Problem to solve.
Tally the lines below that contain the word "JavaRce", then give the tally alone.

Stored items from a collection:
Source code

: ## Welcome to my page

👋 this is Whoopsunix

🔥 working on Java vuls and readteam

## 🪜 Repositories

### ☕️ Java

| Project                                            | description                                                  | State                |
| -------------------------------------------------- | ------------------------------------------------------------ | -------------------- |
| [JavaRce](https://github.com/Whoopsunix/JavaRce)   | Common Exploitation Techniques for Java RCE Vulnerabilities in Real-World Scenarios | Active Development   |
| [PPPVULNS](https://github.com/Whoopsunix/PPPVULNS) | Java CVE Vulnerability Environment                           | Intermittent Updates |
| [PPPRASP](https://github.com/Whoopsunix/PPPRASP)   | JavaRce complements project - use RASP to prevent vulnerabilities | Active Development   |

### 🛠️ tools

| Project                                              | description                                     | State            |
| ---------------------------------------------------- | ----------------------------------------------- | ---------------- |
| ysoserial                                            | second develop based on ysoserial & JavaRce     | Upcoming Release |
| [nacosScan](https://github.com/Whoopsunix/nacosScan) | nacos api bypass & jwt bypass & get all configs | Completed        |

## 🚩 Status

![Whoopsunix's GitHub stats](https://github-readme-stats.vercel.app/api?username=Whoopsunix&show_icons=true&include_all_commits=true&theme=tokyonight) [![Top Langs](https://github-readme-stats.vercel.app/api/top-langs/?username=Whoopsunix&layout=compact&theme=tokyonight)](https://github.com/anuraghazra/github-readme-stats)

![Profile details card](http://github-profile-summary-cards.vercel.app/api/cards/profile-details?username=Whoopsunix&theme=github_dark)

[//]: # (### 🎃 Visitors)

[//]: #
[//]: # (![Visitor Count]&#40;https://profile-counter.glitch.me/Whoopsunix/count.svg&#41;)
...
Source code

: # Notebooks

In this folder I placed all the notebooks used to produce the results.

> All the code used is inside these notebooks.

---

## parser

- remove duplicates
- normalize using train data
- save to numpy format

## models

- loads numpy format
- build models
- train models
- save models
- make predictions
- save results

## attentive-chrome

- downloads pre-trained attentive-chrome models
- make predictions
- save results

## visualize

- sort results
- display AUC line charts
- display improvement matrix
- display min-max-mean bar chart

Solution to this task.
3